→ **What you will do**
Check the listing below for lines with the word "WireOk" and say how many there are, with nothing but the number.

→ **Dataset records**
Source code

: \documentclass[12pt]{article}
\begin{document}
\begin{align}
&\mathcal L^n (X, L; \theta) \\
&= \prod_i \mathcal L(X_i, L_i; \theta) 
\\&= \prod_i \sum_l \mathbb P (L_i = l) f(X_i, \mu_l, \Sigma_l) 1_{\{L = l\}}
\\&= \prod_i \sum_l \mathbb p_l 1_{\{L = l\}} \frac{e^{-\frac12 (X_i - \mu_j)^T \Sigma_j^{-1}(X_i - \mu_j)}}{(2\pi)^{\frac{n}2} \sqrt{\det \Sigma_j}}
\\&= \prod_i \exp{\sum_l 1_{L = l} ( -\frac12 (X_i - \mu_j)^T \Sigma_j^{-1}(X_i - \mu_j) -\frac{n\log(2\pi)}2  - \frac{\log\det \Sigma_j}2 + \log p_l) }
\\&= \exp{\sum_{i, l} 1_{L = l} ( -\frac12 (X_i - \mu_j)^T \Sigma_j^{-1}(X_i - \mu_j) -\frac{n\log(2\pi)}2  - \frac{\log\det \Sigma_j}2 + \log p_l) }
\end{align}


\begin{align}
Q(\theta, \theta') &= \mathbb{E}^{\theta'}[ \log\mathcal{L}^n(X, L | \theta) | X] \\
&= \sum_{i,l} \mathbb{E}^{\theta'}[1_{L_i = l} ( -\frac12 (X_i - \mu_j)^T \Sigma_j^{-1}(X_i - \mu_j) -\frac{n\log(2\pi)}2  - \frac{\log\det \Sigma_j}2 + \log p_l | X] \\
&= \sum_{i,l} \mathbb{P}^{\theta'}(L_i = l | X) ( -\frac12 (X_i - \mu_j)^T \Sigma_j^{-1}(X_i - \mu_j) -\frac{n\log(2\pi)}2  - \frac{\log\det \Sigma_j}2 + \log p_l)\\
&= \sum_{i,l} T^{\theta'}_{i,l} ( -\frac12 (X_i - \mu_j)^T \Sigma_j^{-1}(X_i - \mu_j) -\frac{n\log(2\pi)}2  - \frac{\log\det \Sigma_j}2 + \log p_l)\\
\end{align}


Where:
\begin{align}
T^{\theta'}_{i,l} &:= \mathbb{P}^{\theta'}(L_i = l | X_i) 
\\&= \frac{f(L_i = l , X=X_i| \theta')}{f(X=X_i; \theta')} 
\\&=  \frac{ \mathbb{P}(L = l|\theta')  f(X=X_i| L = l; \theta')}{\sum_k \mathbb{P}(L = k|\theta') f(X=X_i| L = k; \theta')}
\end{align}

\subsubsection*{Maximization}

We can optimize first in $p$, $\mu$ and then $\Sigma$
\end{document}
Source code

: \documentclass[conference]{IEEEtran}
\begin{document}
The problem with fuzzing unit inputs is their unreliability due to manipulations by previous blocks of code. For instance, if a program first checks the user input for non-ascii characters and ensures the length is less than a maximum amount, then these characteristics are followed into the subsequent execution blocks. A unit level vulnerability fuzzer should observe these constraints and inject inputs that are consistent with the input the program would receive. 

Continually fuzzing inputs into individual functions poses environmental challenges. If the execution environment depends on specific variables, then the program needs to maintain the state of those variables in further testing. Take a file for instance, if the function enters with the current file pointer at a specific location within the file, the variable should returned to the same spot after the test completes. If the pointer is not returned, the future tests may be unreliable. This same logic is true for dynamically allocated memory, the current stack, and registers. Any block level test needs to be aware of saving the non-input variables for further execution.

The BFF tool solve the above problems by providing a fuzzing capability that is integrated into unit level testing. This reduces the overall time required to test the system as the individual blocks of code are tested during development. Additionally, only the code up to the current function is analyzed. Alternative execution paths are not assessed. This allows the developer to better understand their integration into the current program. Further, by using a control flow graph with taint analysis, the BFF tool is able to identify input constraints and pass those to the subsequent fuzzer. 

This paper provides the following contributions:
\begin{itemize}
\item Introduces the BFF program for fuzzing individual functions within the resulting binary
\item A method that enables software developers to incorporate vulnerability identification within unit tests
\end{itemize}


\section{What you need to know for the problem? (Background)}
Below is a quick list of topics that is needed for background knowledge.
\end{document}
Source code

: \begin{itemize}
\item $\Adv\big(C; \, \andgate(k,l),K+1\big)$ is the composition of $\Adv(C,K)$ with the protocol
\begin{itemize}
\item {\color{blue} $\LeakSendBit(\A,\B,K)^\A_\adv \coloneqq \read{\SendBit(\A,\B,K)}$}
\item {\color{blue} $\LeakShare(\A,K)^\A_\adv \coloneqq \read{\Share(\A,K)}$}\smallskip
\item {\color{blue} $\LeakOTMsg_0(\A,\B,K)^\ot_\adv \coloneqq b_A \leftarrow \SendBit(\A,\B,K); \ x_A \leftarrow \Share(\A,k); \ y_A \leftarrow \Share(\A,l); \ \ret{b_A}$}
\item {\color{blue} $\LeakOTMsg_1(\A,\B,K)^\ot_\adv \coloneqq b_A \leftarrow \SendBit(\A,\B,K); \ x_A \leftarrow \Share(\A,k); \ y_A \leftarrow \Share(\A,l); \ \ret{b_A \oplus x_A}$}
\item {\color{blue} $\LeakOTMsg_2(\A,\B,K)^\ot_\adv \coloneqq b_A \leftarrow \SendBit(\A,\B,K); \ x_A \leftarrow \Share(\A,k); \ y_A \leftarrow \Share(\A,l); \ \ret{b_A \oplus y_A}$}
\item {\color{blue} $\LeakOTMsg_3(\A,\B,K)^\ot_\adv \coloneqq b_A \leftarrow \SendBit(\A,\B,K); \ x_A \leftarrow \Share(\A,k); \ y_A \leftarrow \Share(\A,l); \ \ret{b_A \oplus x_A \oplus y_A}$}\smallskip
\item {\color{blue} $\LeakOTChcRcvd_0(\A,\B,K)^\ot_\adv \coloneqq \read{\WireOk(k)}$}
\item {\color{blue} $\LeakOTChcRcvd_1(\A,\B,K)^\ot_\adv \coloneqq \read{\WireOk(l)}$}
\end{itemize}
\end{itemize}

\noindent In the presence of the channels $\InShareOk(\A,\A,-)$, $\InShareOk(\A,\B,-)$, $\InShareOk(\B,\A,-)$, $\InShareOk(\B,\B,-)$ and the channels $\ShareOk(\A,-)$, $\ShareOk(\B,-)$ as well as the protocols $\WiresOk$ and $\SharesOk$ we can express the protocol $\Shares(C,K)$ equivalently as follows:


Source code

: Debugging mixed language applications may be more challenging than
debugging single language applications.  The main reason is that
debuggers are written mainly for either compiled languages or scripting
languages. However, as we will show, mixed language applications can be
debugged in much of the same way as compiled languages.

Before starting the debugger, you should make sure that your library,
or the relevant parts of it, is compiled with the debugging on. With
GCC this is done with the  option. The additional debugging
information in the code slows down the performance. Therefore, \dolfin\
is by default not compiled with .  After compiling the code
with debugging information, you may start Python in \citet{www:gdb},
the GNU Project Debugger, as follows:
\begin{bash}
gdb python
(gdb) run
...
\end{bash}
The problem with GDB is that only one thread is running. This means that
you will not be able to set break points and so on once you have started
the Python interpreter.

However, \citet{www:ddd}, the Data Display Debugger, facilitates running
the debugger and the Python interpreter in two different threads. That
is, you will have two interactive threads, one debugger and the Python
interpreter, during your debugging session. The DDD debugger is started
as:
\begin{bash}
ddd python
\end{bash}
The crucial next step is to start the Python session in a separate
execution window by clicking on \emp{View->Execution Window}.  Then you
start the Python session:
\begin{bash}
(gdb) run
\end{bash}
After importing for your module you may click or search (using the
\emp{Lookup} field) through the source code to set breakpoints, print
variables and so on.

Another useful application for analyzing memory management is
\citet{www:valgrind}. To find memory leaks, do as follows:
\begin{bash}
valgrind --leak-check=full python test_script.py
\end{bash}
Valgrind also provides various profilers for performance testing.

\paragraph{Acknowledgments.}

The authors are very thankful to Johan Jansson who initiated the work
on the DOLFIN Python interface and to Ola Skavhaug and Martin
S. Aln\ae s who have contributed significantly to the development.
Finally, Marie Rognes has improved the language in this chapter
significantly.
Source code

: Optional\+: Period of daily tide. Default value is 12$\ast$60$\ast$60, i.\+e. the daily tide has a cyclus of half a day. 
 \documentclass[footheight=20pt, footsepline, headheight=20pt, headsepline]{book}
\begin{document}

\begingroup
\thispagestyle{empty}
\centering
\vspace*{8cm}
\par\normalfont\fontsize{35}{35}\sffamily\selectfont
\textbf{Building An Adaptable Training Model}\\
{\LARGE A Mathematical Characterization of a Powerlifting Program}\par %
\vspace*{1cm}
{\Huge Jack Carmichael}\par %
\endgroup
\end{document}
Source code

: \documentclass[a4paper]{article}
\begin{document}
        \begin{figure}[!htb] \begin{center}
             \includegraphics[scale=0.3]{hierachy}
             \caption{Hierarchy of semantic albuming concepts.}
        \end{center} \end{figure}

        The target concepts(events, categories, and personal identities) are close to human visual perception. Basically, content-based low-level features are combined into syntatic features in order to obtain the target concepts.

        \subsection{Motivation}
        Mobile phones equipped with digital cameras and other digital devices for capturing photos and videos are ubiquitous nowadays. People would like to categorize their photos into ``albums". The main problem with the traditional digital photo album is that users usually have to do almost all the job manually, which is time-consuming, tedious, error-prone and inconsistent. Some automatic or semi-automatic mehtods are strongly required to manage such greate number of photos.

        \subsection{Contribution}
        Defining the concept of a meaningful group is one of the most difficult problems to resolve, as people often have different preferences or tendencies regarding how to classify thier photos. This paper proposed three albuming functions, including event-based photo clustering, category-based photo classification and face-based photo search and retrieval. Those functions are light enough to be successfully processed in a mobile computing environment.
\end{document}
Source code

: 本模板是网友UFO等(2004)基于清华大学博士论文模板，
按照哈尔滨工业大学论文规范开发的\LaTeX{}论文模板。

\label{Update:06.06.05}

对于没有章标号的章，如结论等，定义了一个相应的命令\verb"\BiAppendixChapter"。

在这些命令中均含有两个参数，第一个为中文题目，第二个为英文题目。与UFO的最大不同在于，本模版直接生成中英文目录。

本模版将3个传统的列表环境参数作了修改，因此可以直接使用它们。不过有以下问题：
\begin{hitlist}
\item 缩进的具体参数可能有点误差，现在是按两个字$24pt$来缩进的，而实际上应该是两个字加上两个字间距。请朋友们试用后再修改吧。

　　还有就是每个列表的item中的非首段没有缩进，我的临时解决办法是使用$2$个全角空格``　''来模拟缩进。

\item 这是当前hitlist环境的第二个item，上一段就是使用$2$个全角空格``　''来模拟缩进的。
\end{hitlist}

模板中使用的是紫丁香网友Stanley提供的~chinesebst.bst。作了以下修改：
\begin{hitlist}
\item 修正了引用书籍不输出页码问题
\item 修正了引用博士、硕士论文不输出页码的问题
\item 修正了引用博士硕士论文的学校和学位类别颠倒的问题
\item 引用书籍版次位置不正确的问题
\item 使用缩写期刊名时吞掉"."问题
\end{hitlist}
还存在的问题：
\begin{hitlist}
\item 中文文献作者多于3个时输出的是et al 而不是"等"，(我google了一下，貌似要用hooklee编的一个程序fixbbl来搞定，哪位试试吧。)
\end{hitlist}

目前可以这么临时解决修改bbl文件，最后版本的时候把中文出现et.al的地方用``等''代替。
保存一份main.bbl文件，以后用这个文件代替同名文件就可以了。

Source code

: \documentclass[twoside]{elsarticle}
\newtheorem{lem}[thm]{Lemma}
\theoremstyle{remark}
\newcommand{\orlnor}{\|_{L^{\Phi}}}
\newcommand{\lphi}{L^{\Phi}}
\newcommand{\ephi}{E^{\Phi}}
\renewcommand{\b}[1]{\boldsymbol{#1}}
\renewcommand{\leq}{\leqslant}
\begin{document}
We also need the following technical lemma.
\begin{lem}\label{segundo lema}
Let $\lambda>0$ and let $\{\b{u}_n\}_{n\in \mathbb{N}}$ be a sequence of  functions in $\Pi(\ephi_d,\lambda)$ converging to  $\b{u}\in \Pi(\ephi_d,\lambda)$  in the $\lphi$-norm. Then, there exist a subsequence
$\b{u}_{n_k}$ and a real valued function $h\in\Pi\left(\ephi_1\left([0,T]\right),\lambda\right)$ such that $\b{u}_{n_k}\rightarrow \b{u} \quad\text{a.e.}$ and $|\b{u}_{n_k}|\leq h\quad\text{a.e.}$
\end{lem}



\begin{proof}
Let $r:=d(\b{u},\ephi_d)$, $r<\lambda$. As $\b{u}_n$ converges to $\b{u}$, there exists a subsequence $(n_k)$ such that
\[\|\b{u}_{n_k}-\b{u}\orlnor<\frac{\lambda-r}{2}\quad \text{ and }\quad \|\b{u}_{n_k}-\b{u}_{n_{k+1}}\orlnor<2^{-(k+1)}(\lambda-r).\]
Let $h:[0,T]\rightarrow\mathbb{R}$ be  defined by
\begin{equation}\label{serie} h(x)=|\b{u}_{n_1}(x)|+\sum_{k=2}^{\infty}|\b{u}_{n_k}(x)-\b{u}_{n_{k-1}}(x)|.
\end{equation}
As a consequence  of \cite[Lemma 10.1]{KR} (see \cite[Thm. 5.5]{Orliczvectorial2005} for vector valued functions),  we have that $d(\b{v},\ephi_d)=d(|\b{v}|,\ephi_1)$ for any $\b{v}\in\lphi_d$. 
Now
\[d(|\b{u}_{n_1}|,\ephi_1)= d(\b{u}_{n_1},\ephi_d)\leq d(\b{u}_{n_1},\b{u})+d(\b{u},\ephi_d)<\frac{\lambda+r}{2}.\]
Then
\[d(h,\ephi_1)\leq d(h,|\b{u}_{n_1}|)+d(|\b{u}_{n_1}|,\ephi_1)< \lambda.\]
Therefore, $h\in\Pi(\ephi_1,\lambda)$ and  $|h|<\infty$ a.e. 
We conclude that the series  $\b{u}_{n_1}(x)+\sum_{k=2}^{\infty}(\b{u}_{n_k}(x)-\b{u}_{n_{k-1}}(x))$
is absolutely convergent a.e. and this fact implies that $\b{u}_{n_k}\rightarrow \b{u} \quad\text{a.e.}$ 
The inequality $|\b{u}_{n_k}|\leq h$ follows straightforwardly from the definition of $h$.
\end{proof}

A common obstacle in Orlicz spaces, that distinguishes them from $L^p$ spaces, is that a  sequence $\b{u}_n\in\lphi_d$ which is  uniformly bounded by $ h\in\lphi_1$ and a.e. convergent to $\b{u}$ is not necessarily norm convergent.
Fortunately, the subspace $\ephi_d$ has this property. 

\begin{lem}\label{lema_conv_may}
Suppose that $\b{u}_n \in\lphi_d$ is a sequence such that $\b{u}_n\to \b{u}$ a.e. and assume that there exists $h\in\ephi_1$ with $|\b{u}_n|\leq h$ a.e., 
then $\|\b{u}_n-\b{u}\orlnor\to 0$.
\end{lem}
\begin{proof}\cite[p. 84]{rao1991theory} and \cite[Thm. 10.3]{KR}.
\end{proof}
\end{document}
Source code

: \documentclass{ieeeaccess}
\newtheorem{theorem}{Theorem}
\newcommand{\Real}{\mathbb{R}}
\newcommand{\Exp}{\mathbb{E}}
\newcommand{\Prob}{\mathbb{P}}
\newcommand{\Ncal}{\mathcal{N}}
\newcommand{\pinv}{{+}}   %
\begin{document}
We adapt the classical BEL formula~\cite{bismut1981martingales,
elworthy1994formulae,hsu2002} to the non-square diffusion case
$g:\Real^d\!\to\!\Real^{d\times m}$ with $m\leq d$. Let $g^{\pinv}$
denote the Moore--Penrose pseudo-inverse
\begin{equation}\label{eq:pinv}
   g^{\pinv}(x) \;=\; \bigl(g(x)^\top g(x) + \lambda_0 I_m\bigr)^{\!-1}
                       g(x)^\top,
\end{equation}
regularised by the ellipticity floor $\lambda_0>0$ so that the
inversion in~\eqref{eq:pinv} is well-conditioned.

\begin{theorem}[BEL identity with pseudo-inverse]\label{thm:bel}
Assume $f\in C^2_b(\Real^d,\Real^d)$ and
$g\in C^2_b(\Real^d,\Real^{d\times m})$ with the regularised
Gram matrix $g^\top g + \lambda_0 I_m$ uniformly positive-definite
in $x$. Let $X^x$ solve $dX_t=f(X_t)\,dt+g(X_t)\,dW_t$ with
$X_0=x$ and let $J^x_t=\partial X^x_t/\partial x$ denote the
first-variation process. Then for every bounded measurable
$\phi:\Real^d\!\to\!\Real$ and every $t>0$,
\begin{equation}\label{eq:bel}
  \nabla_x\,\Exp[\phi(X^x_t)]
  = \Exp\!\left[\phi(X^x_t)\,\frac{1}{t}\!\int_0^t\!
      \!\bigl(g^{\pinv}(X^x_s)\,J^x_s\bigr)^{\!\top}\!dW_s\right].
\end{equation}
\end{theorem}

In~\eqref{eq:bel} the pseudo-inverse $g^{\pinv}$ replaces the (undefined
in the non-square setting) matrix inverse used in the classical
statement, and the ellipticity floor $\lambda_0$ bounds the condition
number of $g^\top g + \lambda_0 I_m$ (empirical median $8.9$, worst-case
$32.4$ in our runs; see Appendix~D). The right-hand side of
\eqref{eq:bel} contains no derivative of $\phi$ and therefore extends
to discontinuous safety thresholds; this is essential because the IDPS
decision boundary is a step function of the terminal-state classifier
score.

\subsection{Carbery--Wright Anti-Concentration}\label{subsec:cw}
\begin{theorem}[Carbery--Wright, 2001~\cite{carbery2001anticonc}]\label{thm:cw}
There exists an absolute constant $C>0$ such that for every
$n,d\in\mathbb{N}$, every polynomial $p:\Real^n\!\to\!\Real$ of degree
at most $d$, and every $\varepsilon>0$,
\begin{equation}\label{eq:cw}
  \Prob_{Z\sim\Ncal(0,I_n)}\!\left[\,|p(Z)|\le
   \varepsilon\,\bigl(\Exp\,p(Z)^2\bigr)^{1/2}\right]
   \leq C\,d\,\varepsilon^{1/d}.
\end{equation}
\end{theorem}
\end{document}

→ **Completed exercise**
2